American-Canadian radio sports announcer

Chuck Swirsky (born January 30, 1954) is an American–Canadian radio sports announcer. He is the play-by-play voice of the Chicago Bulls of the National Basketball Association (NBA). Swirsky's association with Chicago sports started in 1979 with his WCFL AM 1000 talk show, which debuted on August 27 of that year. Outside Chicago, Swirsky called play-by-play for both University of Michigan basketball and football and was formerly the play-by-play voice of the Toronto Raptors.

Born in Norfolk, Virginia, Swirsky grew up in Bellevue, Washington, and is a graduate of Interlake High School.

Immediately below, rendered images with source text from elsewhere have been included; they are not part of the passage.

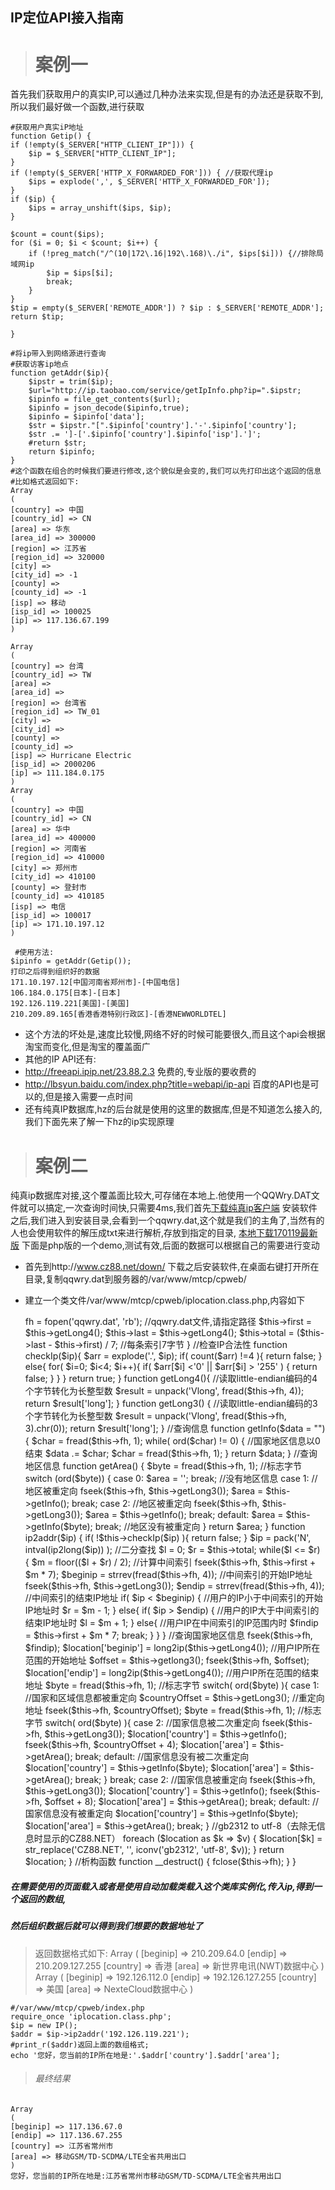 ## IP定位API接入指南

> # 案例一

首先我们获取用户的真实IP,可以通过几种办法来实现,但是有的办法还是获取不到,所以我们最好做一个函数,进行获取

    #获取用户真实iP地址
    function Getip() {
    if (!empty($_SERVER["HTTP_CLIENT_IP"])) {
        $ip = $_SERVER["HTTP_CLIENT_IP"];
    }
    if (!empty($_SERVER['HTTP_X_FORWARDED_FOR'])) { //获取代理ip
        $ips = explode(',', $_SERVER['HTTP_X_FORWARDED_FOR']);
    }
    if ($ip) {
        $ips = array_unshift($ips, $ip);
    }
    
    $count = count($ips);
    for ($i = 0; $i < $count; $i++) {
        if (!preg_match("/^(10|172\.16|192\.168)\./i", $ips[$i])) {//排除局域网ip
            $ip = $ips[$i];
            break;
        }
    }
    $tip = empty($_SERVER['REMOTE_ADDR']) ? $ip : $_SERVER['REMOTE_ADDR'];
    return $tip;
    
    }
    
    #将ip带入到网络源进行查询
    #获取访客ip地点
    function getAddr($ip){
        $ipstr = trim($ip);
        $url="http://ip.taobao.com/service/getIpInfo.php?ip=".$ipstr; 
        $ipinfo = file_get_contents($url);
        $ipinfo = json_decode($ipinfo,true);
        $ipinfo = $ipinfo['data'];
        $str = $ipstr."[".$ipinfo['country'].'-'.$ipinfo['country'];
        $str .= ']-['.$ipinfo['country'].$ipinfo['isp'].']';
        #return $str;
        return $ipinfo;
    }
    #这个函数在组合的时候我们要进行修改,这个貌似是会变的,我们可以先打印出这个返回的信息
    #比如格式返回如下:
    Array
    (
    [country] => 中国
    [country_id] => CN
    [area] => 华东
    [area_id] => 300000
    [region] => 江苏省
    [region_id] => 320000
    [city] => 
    [city_id] => -1
    [county] => 
    [county_id] => -1
    [isp] => 移动
    [isp_id] => 100025
    [ip] => 117.136.67.199
    )
    
    Array
    (
    [country] => 台湾
    [country_id] => TW
    [area] => 
    [area_id] => 
    [region] => 台湾省
    [region_id] => TW_01
    [city] => 
    [city_id] => 
    [county] => 
    [county_id] => 
    [isp] => Hurricane Electric
    [isp_id] => 2000206
    [ip] => 111.184.0.175
    )
    Array
    (
    [country] => 中国
    [country_id] => CN
    [area] => 华中
    [area_id] => 400000
    [region] => 河南省
    [region_id] => 410000
    [city] => 郑州市
    [city_id] => 410100
    [county] => 登封市
    [county_id] => 410185
    [isp] => 电信
    [isp_id] => 100017
    [ip] => 171.10.197.12
    )

     #使用方法:
    $ipinfo = getAddr(Getip());
    打印之后得到组织好的数据
    171.10.197.12[中国河南省郑州市]-[中国电信]
    106.184.0.175[日本]-[日本]
    192.126.119.221[美国]-[美国]
    210.209.89.165[香港香港特别行政区]-[香港NEWWORLDTEL]

* 这个方法的坏处是,速度比较慢,网络不好的时候可能要很久,而且这个api会根据淘宝而变化,但是淘宝的覆盖面广
* 其他的IP API还有:
* http://freeapi.ipip.net/23.88.2.3 免费的,专业版的要收费的
* http://lbsyun.baidu.com/index.php?title=webapi/ip-api 百度的API也是可以的,但是接入需要一点时间
* 还有纯真IP数据库,hz的后台就是使用的这里的数据库,但是不知道怎么接入的,我们下面先来了解一下hz的ip实现原理



> # 案例二

纯真ip数据库对接,这个覆盖面比较大,可存储在本地上.他使用一个QQWry.DAT文件就可以搞定,一次查询时间快,只需要4ms,我们首先[下载纯真ip客户端](http://cz88.net)
安装软件之后,我们进入到安装目录,会看到一个qqwry.dat,这个就是我们的主角了,当然有的人也会使用软件的解压成txt来进行解析,存放到指定的目录,
[本地下载170119最新版](../download/qqwry.dat)
下面是php版的一个demo,测试有效,后面的数据可以根据自己的需要进行变动
* 首先到http://www.cz88.net/down/ 下载之后安装软件,在桌面右键打开所在目录,复制qqwry.dat到服务器的/var/www/mtcp/cpweb/
* 建立一个类文件/var/www/mtcp/cpweb/iplocation.class.php,内容如下



    <?php
    class IP {
    var $fh;        //IP数据库文件句柄
    var $first;        //第一条索引
    var $last;        //最后一条索引
    var $total;        //索引总数
    
    //构造函数
    function __construct(){
        $this->fh = fopen('qqwry.dat', 'rb');                //qqwry.dat文件,请指定路径
        $this->first = $this->getLong4();
        $this->last  = $this->getLong4();
        $this->total = ($this->last - $this->first) / 7;    //每条索引7字节
    }

    //检查IP合法性
    function checkIp($ip){
        $arr = explode('.', $ip);
        if( count($arr) !=4 ){
            return false;
        }
        else{
            for( $i=0; $i<4; $i++){
                if( $arr[$i] <'0' || $arr[$i] > '255' ) {
                    return false;
                }
            }
        }
        return true;
    }
    
    function getLong4(){
        //读取little-endian编码的4个字节转化为长整型数
        $result = unpack('Vlong', fread($this->fh, 4));
        return $result['long'];
    }
    
    function getLong3() {
        //读取little-endian编码的3个字节转化为长整型数
        $result = unpack('Vlong', fread($this->fh, 3).chr(0));
        return $result['long'];
    }

    //查询信息
    function getInfo($data = "") {
        $char = fread($this->fh, 1);
        while( ord($char) != 0) {        //国家地区信息以0结束
            $data .= $char;
            $char = fread($this->fh, 1);
        }
        return $data;
    }
    //查询地区信息
    function getArea() {
        $byte = fread($this->fh, 1);    //标志字节
        switch (ord($byte)) {
            case 0: $area = ''; break;    //没有地区信息
            case 1:        //地区被重定向
                fseek($this->fh, $this->getLong3());
                $area = $this->getInfo(); break;
            case 2:        //地区被重定向
            fseek($this->fh, $this->getLong3());
            $area = $this->getInfo(); break;
            default: $area = $this->getInfo($byte);  break;        //地区没有被重定向
        }
        return $area;
    }

    function ip2addr($ip) {
        if( !$this->checkIp($ip) ){
            return false;
        }

        $ip = pack('N', intval(ip2long($ip)) );

        //二分查找
        $l = 0;
        $r = $this->total;

        while($l <= $r) {
            $m = floor(($l + $r) / 2);                //计算中间索引
            fseek($this->fh, $this->first + $m * 7);
            $beginip = strrev(fread($this->fh, 4)); //中间索引的开始IP地址
            fseek($this->fh, $this->getLong3());
            $endip = strrev(fread($this->fh, 4));    //中间索引的结束IP地址

            if( $ip < $beginip) {    //用户的IP小于中间索引的开始IP地址时
                $r = $m - 1;
            }
            else{
                if( $ip > $endip) {    //用户的IP大于中间索引的结束IP地址时
                    $l = $m + 1;
                }
                else{                //用户IP在中间索引的IP范围内时
                    $findip = $this->first + $m * 7;
                    break;
                }
            }
        }

        //查询国家地区信息
        fseek($this->fh, $findip);
        $location['beginip'] = long2ip($this->getLong4());    //用户IP所在范围的开始地址
        $offset = $this->getlong3();
        fseek($this->fh, $offset);
        $location['endip'] = long2ip($this->getLong4());    //用户IP所在范围的结束地址
        
        $byte = fread($this->fh, 1);                //标志字节
        switch( ord($byte) ){
            case 1:            //国家和区域信息都被重定向
                $countryOffset = $this->getLong3();    //重定向地址
                fseek($this->fh, $countryOffset);
                $byte = fread($this->fh, 1);        //标志字节
                switch( ord($byte) ){
                    case 2: //国家信息被二次重定向
                        fseek($this->fh, $this->getLong3());
                        $location['country'] = $this->getInfo();
                        fseek($this->fh, $countryOffset + 4);
                        $location['area'] = $this->getArea();
                        break;
                    default: //国家信息没有被二次重定向
                        $location['country'] = $this->getInfo($byte);
                        $location['area'] = $this->getArea();
                        break;
                }
                break;

            case 2:            //国家信息被重定向
                fseek($this->fh, $this->getLong3());
                $location['country'] = $this->getInfo();
                fseek($this->fh, $offset + 8);
                $location['area'] = $this->getArea();
                break;

            default:        //国家信息没有被重定向
                $location['country'] = $this->getInfo($byte);
                $location['area'] = $this->getArea();
                break;
        }

        //gb2312 to utf-8（去除无信息时显示的CZ88.NET）
        foreach ($location as $k => $v) {
            $location[$k] = str_replace('CZ88.NET', '', iconv('gb2312', 'utf-8', $v));
        }

        return $location;
    }

    //析构函数
    function __destruct() {
        fclose($this->fh);
    }
    
    }


##### 在需要使用的页面载入或者是使用自动加载类载入这个类库实例化,传入ip,得到一个返回的数组,
##### 然后组织数据后就可以得到我们想要的数据地址了

> 返回数据格式如下:
Array
(
    [beginip] => 210.209.64.0
    [endip] => 210.209.127.255
    [country] => 香港
    [area] => 新世界电讯(NWT)数据中心
)
Array
(
    [beginip] => 192.126.112.0
    [endip] => 192.126.127.255
    [country] => 美国
    [area] => NexteCloud数据中心
)

    #/var/www/mtcp/cpweb/index.php
    require_once 'iplocation.class.php';
    $ip = new IP();
    $addr = $ip->ip2addr('192.126.119.221');
    #print_r($addr)返回上面的数组格式;
    echo '您好，您当前的IP所在地是:'.$addr['country'].$addr['area'];
    
> ###### 最终结果
    Array
    (
    [beginip] => 117.136.67.0
    [endip] => 117.136.67.255
    [country] => 江苏省常州市
    [area] => 移动GSM/TD-SCDMA/LTE全省共用出口
    )
    您好，您当前的IP所在地是:江苏省常州市移动GSM/TD-SCDMA/LTE全省共用出口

==Broadcasting and career==
Swirsky began his broadcasting career on Cleveland radio with WWWE-AM. Starting in 1979, Swirsky hosted a nightly sports radio show on WCFL (AM 1000) where he talked Chicago sports with callers. Swirsky then moved to WLUP (The Loop), where he provided afternoon sports updates and hosted a Sunday sports radio show from 9 to 11 pm through 1981. In 1980 Swirsky was named the Chicago Bulls public address announcer, serving until 1983. Swirsky next joined WGN radio in 1981 and remained through the mid-1990s. Swirsky hosted various sports talk shows and provided sports updates. While he was with WGN, he also did play-by-play for DePaul games alongside former coach Ray Meyer and also did Chicago Bears pre-game and post-game coverage. He also made frequent appearances on the Bob Collins radio show discussing Chicago sports, with Collins dubbing him "The Swirsk". During Swirsky's time at WGN, a man dressed as Max Headroom who hijacked a broadcast of Doctor Who made a mocking reference to Swirsky, calling him a "frickin' liberal". Bruce Wolf frequently parodied Swirsky with a fictional character, "Chet Chitchat", a blended caricature of Chicago sportscasters Chet Coppock and Swirsky. During his time at WGN Radio, Swirsky filled in as a sports anchor occasionally at WGN-TV. A former evangelical Christian, Swirsky in the early 1990s began hosting the hour-long radio talk show Sports Spectrum, produced by Radio Bible Class (now RBC Ministries). Swirsky has since returned to his childhood faith of Catholicism.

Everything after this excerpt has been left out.